LAOLA1: War der Machtwechsel an der Spitze der FIA für die Bestrebungen einer Weltmeisterschaft hilfreich? Immerhin war Jean Todt als Sportchef von Peugeot Anfang der Neunzigerjahre ja selbst in Le Mans engagiert.

Ullrich: Das war und ist auf jeden Fall hilfreich. Jean Todt hat sich vom ersten Moment an in seiner neuen Funktion sehr mit dem Langstrecken-Sport beschäftigt und war bereits in seinem ersten Jahr im Amt bei den „24 Stunden“ zu Besuch. Zwischen Todt, dem damaligen ACO-Präsidenten Jean-Claude Plassart und uns Herstellern war das Verhältnis von Anfang an ein sehr gutes.

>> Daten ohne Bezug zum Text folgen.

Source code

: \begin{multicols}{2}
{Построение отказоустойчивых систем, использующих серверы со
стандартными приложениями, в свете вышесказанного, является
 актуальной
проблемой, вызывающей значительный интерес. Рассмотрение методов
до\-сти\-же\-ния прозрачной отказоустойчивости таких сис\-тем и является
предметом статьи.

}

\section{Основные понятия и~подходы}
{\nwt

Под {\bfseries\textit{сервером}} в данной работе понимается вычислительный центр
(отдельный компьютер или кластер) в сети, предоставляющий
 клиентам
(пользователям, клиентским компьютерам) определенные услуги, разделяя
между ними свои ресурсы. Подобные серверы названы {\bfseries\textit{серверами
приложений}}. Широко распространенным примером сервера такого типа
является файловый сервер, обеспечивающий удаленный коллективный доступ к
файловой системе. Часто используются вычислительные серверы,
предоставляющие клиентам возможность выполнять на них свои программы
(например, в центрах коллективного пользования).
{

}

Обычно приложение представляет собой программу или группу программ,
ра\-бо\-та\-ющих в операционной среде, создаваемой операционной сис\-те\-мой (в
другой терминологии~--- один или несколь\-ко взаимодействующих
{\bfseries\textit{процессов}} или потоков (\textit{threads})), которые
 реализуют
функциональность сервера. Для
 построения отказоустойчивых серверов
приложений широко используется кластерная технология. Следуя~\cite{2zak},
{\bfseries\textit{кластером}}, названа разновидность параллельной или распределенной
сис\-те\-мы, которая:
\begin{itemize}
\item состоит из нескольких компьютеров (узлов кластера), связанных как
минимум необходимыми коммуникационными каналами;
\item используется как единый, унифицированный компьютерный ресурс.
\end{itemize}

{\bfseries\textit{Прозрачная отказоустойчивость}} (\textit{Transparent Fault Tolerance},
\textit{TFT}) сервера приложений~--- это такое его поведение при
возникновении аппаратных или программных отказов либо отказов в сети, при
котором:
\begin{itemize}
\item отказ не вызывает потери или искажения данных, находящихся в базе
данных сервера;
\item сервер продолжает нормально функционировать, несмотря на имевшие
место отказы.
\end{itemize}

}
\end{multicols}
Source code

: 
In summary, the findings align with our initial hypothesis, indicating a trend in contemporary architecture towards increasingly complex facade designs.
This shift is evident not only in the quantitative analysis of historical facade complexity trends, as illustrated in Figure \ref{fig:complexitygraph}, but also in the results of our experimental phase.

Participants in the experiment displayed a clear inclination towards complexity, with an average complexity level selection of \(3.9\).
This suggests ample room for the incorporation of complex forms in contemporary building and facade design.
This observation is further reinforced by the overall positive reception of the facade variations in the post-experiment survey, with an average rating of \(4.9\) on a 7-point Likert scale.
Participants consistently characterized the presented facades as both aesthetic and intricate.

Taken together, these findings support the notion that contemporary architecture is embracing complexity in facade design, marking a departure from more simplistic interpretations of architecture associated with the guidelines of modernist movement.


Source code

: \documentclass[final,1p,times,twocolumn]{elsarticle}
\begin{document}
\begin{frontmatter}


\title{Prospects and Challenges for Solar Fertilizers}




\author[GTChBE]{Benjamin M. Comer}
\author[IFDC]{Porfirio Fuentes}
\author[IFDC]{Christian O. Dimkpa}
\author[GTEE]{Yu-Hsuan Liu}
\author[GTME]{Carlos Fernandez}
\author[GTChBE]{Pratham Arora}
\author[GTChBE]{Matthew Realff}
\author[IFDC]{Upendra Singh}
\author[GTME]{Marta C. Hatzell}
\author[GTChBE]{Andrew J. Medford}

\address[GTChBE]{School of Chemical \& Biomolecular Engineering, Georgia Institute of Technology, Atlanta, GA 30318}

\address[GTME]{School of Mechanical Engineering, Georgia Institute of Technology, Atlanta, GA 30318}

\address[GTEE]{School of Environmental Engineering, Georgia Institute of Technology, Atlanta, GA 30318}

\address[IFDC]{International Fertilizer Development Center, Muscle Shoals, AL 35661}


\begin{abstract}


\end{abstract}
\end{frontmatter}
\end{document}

LAOLA1: Mit Porsche (geplanter Einstieg 2014, Anm.) erwächst Konkurrenz aus dem eigenen Konzern. Welche Auswirkungen hat das auf das Engagement von Audi?

Ullrich: Aktuell hat das keine Auswirkungen auf uns. Wir konzentrieren uns auf die Entwicklung des neuen Reglements, das noch mehr die Effizienz in den Vordergrund stellt. Jeder starke Gegner ist willkommen.

LAOLA1: Wie sehr ist Audi in die Erstellung des neuen Reglements involviert?

Ullrich: Sehr intensiv. Es liegt noch viel Arbeit vor uns.